_Aim of the exercise_
Return each line of the material below exactly. Begin at the first and end on the line with "# How to: Serialize an Object".

_Input_
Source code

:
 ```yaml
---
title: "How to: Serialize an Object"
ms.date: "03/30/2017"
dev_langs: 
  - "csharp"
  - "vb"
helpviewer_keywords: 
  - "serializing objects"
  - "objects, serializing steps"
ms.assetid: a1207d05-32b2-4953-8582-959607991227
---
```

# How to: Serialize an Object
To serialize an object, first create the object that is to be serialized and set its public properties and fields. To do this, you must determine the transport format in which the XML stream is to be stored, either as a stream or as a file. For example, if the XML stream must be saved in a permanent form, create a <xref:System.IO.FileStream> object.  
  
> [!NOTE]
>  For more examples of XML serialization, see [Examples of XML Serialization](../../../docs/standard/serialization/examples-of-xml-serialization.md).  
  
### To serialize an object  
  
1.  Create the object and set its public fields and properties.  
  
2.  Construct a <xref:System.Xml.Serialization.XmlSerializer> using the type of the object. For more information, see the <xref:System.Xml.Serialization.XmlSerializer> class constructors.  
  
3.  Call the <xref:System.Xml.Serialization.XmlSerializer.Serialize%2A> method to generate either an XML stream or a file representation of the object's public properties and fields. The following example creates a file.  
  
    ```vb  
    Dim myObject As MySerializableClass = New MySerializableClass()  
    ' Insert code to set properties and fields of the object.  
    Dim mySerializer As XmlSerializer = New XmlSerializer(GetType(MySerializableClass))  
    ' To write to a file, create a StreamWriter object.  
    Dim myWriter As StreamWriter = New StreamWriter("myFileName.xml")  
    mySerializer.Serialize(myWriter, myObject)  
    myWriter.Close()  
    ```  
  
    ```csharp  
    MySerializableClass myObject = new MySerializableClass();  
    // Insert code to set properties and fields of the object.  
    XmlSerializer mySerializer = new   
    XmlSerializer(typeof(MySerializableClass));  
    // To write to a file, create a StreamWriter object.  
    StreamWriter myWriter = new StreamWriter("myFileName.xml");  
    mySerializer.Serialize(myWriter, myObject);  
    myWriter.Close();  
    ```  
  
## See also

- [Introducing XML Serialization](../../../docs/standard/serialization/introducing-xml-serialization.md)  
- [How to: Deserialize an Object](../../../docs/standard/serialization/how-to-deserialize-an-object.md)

_Answer space_
Source code

:
 ```yaml
---
title: "How to: Serialize an Object"
ms.date: "03/30/2017"
dev_langs: 
  - "csharp"
  - "vb"
helpviewer_keywords: 
  - "serializing objects"
  - "objects, serializing steps"
ms.assetid: a1207d05-32b2-4953-8582-959607991227
---
```

# How to: Serialize an Object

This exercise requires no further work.